## WORK ITEM
Nothing in the entries may be altered; copy them in full.
== DATA FOR THIS TASK ==
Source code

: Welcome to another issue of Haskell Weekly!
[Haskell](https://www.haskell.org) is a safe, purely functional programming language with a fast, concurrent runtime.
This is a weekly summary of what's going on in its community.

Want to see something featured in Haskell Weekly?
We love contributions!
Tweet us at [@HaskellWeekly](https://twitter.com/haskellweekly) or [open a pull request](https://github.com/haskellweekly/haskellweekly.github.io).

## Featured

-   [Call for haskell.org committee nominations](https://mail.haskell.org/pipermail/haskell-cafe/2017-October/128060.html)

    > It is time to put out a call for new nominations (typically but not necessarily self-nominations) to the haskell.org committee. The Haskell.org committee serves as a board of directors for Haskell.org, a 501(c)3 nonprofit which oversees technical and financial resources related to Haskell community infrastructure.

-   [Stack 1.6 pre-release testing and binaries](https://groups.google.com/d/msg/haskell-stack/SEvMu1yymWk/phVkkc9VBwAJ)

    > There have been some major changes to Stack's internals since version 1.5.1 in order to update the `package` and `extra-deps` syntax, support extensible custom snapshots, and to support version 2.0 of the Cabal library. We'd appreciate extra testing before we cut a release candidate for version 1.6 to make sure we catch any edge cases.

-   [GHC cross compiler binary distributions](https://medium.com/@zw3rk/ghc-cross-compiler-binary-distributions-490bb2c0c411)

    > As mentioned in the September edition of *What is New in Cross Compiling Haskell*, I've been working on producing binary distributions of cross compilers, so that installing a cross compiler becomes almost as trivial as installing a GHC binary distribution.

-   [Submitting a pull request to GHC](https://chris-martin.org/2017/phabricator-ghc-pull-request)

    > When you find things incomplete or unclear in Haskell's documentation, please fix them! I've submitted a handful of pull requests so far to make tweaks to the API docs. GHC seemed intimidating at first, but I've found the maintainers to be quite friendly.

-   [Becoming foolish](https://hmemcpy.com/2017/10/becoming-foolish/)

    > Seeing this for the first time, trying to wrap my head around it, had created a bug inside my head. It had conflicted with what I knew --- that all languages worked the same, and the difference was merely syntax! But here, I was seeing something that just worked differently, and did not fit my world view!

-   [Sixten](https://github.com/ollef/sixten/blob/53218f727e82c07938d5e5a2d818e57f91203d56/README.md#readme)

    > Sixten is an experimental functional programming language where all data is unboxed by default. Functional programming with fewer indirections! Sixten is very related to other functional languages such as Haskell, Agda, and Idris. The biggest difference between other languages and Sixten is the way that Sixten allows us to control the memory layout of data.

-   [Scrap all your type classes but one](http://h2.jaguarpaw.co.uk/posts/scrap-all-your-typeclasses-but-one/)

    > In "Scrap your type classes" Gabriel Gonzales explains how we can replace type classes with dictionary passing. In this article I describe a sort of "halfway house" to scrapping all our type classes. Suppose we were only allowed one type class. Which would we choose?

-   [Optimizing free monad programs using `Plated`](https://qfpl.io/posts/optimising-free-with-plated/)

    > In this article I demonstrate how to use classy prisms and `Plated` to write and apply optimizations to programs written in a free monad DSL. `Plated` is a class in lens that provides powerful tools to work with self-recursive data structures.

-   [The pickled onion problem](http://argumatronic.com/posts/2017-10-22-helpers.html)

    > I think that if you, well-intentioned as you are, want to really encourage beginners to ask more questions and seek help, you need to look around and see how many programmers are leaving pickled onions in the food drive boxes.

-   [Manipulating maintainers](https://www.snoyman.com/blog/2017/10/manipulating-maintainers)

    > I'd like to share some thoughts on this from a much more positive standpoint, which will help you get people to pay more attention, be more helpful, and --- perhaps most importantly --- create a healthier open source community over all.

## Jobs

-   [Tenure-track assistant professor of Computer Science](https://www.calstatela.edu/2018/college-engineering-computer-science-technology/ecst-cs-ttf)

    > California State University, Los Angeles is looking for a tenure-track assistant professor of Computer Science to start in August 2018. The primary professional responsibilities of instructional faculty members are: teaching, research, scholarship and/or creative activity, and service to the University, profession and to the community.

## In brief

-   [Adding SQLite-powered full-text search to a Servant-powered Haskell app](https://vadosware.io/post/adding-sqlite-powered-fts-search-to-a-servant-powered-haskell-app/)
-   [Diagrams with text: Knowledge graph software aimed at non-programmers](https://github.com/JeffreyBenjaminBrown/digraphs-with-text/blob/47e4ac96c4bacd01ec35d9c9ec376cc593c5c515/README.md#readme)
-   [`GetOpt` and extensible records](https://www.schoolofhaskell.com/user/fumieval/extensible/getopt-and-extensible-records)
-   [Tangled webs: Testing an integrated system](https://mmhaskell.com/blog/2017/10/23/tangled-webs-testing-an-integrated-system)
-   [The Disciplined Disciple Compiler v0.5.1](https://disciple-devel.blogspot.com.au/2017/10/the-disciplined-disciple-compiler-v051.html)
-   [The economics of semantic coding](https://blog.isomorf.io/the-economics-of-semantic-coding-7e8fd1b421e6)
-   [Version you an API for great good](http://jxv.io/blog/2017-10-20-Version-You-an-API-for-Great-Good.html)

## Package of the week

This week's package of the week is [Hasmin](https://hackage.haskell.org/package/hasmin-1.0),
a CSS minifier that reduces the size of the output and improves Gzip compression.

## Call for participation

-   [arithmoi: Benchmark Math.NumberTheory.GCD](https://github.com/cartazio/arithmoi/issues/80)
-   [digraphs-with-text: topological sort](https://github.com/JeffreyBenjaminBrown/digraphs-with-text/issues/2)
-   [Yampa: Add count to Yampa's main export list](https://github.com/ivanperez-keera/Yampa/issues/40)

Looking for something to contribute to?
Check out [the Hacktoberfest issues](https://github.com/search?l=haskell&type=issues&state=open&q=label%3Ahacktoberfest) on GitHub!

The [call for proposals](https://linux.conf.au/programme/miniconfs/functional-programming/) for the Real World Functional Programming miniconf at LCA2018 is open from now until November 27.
===
## PROBLEM SOLUTION
Source code

: Welcome to another issue of Haskell Weekly!
[Haskell](https://www.haskell.org) is a safe, purely functional programming language with a fast, concurrent runtime.
This is a weekly summary of what's going on in its community.

Want to see something featured in Haskell Weekly?
We love contributions!
Tweet us at [@HaskellWeekly](https://twitter.com/haskellweekly) or [open a pull request](https://github.com/haskellweekly/haskellweekly.github.io).

## Featured

-   [Call for haskell.org committee nominations](https://mail.haskell.org/pipermail/haskell-cafe/2017-October/128060.html)

    > It is time to put out a call for new nominations (typically but not necessarily self-nominations) to the haskell.org committee. The Haskell.org committee serves as a board of directors for Haskell.org, a 501(c)3 nonprofit which oversees technical and financial resources related to Haskell community infrastructure.

-   [Stack 1.6 pre-release testing and binaries](https://groups.google.com/d/msg/haskell-stack/SEvMu1yymWk/phVkkc9VBwAJ)

    > There have been some major changes to Stack's internals since version 1.5.1 in order to update the `package` and `extra-deps` syntax, support extensible custom snapshots, and to support version 2.0 of the Cabal library. We'd appreciate extra testing before we cut a release candidate for version 1.6 to make sure we catch any edge cases.

-   [GHC cross compiler binary distributions](https://medium.com/@zw3rk/ghc-cross-compiler-binary-distributions-490bb2c0c411)

    > As mentioned in the September edition of *What is New in Cross Compiling Haskell*, I've been working on producing binary distributions of cross compilers, so that installing a cross compiler becomes almost as trivial as installing a GHC binary distribution.

-   [Submitting a pull request to GHC](https://chris-martin.org/2017/phabricator-ghc-pull-request)

    > When you find things incomplete or unclear in Haskell's documentation, please fix them! I've submitted a handful of pull requests so far to make tweaks to the API docs. GHC seemed intimidating at first, but I've found the maintainers to be quite friendly.

-   [Becoming foolish](https://hmemcpy.com/2017/10/becoming-foolish/)

    > Seeing this for the first time, trying to wrap my head around it, had created a bug inside my head. It had conflicted with what I knew --- that all languages worked the same, and the difference was merely syntax! But here, I was seeing something that just worked differently, and did not fit my world view!

-   [Sixten](https://github.com/ollef/sixten/blob/53218f727e82c07938d5e5a2d818e57f91203d56/README.md#readme)

    > Sixten is an experimental functional programming language where all data is unboxed by default. Functional programming with fewer indirections! Sixten is very related to other functional languages such as Haskell, Agda, and Idris. The biggest difference between other languages and Sixten is the way that Sixten allows us to control the memory layout of data.

-   [Scrap all your type classes but one](http://h2.jaguarpaw.co.uk/posts/scrap-all-your-typeclasses-but-one/)

    > In "Scrap your type classes" Gabriel Gonzales explains how we can replace type classes with dictionary passing. In this article I describe a sort of "halfway house" to scrapping all our type classes. Suppose we were only allowed one type class. Which would we choose?

-   [Optimizing free monad programs using `Plated`](https://qfpl.io/posts/optimising-free-with-plated/)

    > In this article I demonstrate how to use classy prisms and `Plated` to write and apply optimizations to programs written in a free monad DSL. `Plated` is a class in lens that provides powerful tools to work with self-recursive data structures.

-   [The pickled onion problem](http://argumatronic.com/posts/2017-10-22-helpers.html)

    > I think that if you, well-intentioned as you are, want to really encourage beginners to ask more questions and seek help, you need to look around and see how many programmers are leaving pickled onions in the food drive boxes.

-   [Manipulating maintainers](https://www.snoyman.com/blog/2017/10/manipulating-maintainers)

    > I'd like to share some thoughts on this from a much more positive standpoint, which will help you get people to pay more attention, be more helpful, and --- perhaps most importantly --- create a healthier open source community over all.

## Jobs

-   [Tenure-track assistant professor of Computer Science](https://www.calstatela.edu/2018/college-engineering-computer-science-technology/ecst-cs-ttf)

    > California State University, Los Angeles is looking for a tenure-track assistant professor of Computer Science to start in August 2018. The primary professional responsibilities of instructional faculty members are: teaching, research, scholarship and/or creative activity, and service to the University, profession and to the community.

## In brief

-   [Adding SQLite-powered full-text search to a Servant-powered Haskell app](https://vadosware.io/post/adding-sqlite-powered-fts-search-to-a-servant-powered-haskell-app/)
-   [Diagrams with text: Knowledge graph software aimed at non-programmers](https://github.com/JeffreyBenjaminBrown/digraphs-with-text/blob/47e4ac96c4bacd01ec35d9c9ec376cc593c5c515/README.md#readme)
-   [`GetOpt` and extensible records](https://www.schoolofhaskell.com/user/fumieval/extensible/getopt-and-extensible-records)
-   [Tangled webs: Testing an integrated system](https://mmhaskell.com/blog/2017/10/23/tangled-webs-testing-an-integrated-system)
-   [The Disciplined Disciple Compiler v0.5.1](https://disciple-devel.blogspot.com.au/2017/10/the-disciplined-disciple-compiler-v051.html)
-   [The economics of semantic coding](https://blog.isomorf.io/the-economics-of-semantic-coding-7e8fd1b421e6)
-   [Version you an API for great good](http://jxv.io/blog/2017-10-20-Version-You-an-API-for-Great-Good.html)

## Package of the week

This week's package of the week is [Hasmin](https://hackage.haskell.org/package/hasmin-1.0),
a CSS minifier that reduces the size of the output and improves Gzip compression.

## Call for participation

-   [arithmoi: Benchmark Math.NumberTheory.GCD](https://github.com/cartazio/arithmoi/issues/80)
-   [digraphs-with-text: topological sort](https://github.com/JeffreyBenjaminBrown/digraphs-with-text/issues/2)
-   [Yampa: Add count to Yampa's main export list](https://github.com/ivanperez-keera/Yampa/issues/40)

Looking for something to contribute to?
Check out [the Hacktoberfest issues](https://github.com/search?l=haskell&type=issues&state=open&q=label%3Ahacktoberfest) on GitHub!

The [call for proposals](https://linux.conf.au/programme/miniconfs/functional-programming/) for the Real World Functional Programming miniconf at LCA2018 is open from now until November 27.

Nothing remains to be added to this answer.